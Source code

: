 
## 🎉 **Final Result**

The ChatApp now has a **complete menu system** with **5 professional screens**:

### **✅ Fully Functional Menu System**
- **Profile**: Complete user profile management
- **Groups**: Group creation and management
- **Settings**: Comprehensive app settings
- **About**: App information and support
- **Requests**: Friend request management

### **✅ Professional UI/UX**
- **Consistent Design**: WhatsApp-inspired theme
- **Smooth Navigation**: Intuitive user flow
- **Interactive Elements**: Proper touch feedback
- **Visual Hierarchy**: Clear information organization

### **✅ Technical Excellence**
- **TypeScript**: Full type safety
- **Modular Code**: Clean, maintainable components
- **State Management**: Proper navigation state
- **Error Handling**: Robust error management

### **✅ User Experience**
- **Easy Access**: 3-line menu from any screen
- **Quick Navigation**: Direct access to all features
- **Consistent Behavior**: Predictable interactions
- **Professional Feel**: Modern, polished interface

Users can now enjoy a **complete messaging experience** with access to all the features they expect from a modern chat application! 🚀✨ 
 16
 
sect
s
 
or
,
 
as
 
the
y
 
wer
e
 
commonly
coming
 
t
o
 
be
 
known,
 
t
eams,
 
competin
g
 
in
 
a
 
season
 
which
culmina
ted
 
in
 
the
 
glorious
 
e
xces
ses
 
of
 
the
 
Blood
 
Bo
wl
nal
####
• WORK TASK: Reproduce the listing above exactly as far as the line with "- **Easy Access**: 3-line", that line included.

• OUTPUT FOR THIS TASK:
Source code

: 
## 🎉 **Final Result**

The ChatApp now has a **complete menu system** with **5 professional screens**:

### **✅ Fully Functional Menu System**
- **Profile**: Complete user profile management
- **Groups**: Group creation and management
- **Settings**: Comprehensive app settings
- **About**: App information and support
- **Requests**: Friend request management

### **✅ Professional UI/UX**
- **Consistent Design**: WhatsApp-inspired theme
- **Smooth Navigation**: Intuitive user flow
- **Interactive Elements**: Proper touch feedback
- **Visual Hierarchy**: Clear information organization

### **✅ Technical Excellence**
- **TypeScript**: Full type safety
- **Modular Code**: Clean, maintainable components
- **State Management**: Proper navigation state
- **Error Handling**: Robust error management

### **✅ User Experience**
- **Easy Access**: 3-line menu from any screen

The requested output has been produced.